A vida dessa espécie fútil evoluiu
para melhor. Hoje os medíocres, os frívolos, os reacionários, os conservadores,
os retrógrados, os preconceituosos, os discriminadores, os fascistas de todo
gênero, se expõem e se mostram com muito maior facilidade e frequência, dado o
ambiente propício para o seu desenvolvimento e crescimento.
O trabalho,
por outro lado, não dá satisfação de vida. O trabalho, no modo como concebido e
praticado pelo sistema capitalista, não satisfaz a necessidade do viver, porque
é alienação e exploração humana, mediante uma obsessão produtiva histérica, uma
glorificação do trabalho incessante e insano.
O trabalho,
do ponto de vista do sistema capitalista, é uma distração durante o exercício
das tarefas, um método eficiente e eficaz de abstração que aliena o ser humano
da sua realidade e o retira da visão de si mesmo.
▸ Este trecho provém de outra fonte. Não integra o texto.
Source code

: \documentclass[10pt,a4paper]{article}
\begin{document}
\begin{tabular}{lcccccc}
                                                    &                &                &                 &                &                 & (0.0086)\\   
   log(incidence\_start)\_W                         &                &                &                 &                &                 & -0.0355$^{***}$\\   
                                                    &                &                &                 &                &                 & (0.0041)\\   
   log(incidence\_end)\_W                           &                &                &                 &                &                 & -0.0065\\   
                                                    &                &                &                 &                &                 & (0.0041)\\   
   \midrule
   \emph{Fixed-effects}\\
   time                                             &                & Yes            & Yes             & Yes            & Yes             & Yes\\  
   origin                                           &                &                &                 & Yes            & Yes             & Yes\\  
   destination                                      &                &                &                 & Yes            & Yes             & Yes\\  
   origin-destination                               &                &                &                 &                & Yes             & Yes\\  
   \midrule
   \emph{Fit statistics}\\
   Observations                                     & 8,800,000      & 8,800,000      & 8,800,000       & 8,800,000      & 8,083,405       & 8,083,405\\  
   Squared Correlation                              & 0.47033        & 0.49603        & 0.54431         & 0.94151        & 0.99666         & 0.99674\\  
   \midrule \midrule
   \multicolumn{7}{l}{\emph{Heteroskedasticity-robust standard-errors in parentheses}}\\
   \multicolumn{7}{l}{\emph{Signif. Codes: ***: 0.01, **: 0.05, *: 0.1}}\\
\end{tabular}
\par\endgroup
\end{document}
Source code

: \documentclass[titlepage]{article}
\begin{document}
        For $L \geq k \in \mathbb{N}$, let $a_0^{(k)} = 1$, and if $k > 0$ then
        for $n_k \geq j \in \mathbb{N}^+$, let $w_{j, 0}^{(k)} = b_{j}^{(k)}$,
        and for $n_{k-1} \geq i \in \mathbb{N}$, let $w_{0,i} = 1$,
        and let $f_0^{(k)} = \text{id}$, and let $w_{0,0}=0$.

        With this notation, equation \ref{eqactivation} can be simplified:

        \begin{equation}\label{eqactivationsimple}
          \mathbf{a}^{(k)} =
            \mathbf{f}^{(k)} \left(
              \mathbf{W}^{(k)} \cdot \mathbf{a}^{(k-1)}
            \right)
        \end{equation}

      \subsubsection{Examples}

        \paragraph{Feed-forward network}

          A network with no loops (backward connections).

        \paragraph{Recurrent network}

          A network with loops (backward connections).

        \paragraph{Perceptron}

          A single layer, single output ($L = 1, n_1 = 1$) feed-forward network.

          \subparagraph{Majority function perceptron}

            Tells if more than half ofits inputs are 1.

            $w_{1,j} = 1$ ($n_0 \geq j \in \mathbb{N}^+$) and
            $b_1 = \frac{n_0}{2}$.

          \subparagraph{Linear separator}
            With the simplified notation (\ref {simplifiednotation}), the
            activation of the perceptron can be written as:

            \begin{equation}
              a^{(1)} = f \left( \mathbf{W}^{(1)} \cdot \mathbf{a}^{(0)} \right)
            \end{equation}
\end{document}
É um instrumento capaz de
distrair o ser humano de sua capacidade de transformação pessoal e social; de
aceitar passivamente sua falta de poder; e de ter como única bússola de vida a
imorredoura esperança em dias melhores.
Vivemos para
trabalhar ou trabalhamos para viver? No mundo do deus mercado vivemos para
pagar boletos, faturas, dívidas, obrigações contratuais, compromissos
financeiros. Muitos se aprisionam a crediários e prestações infindáveis para preencher
pelo consumo o vazio da vida, repleta da acumulação de bens inúteis e
desnecessários, que nos tornam reféns de obrigações supérfluas assumidas pelo
sequestro de nossa vontade. É a zona de conforto do cativeiro em que nos
aprisionamos.
A vida, como
a concebida no mundo corporativo/competitivo moderno, não é investimento. É
gasto. Porque a vida se desgasta pouco a pouco. Não dá para poupar vida,
porque, sinto muito, não há outro jeito, a vida tem que ser vivida. Caso contrário,
a morte é antecipada.
Gastamos
tempo demasiado de vida na busca de comprar para ter, para possuir. Compramos
pensando em ganhar a propriedade de algo e, no entanto, perdemos o
pertencimento dos dois bens mais valiosos pelos quais deveríamos zelar como
nossas únicas legítimas propriedades privadas: a vida e a liberdade, nossa e de
todos os nossos semelhantes.
Desperdiçamos
demais, jogamos fora demais, preenchemos e contaminamos a vida com montanhas de
sucatas, acumulamos detritos de coisas supérfluas das quais não precisamos,
porque simplesmente não sabemos viver com o suficiente, com apenas o
necessário. Não nos satisfazemos apenas com aquilo que de fato é importante. E
nessa volúpia de adquirir, ter e possuir, a vida vai pouco a pouco se esvaindo,
se perdendo de si mesma.
Qualidade de
vida não é a medida da quantidade das coisas que alguém tem ou possui, da mesma
forma que o nível de vida não pode ser medido pela régua do consumo predador.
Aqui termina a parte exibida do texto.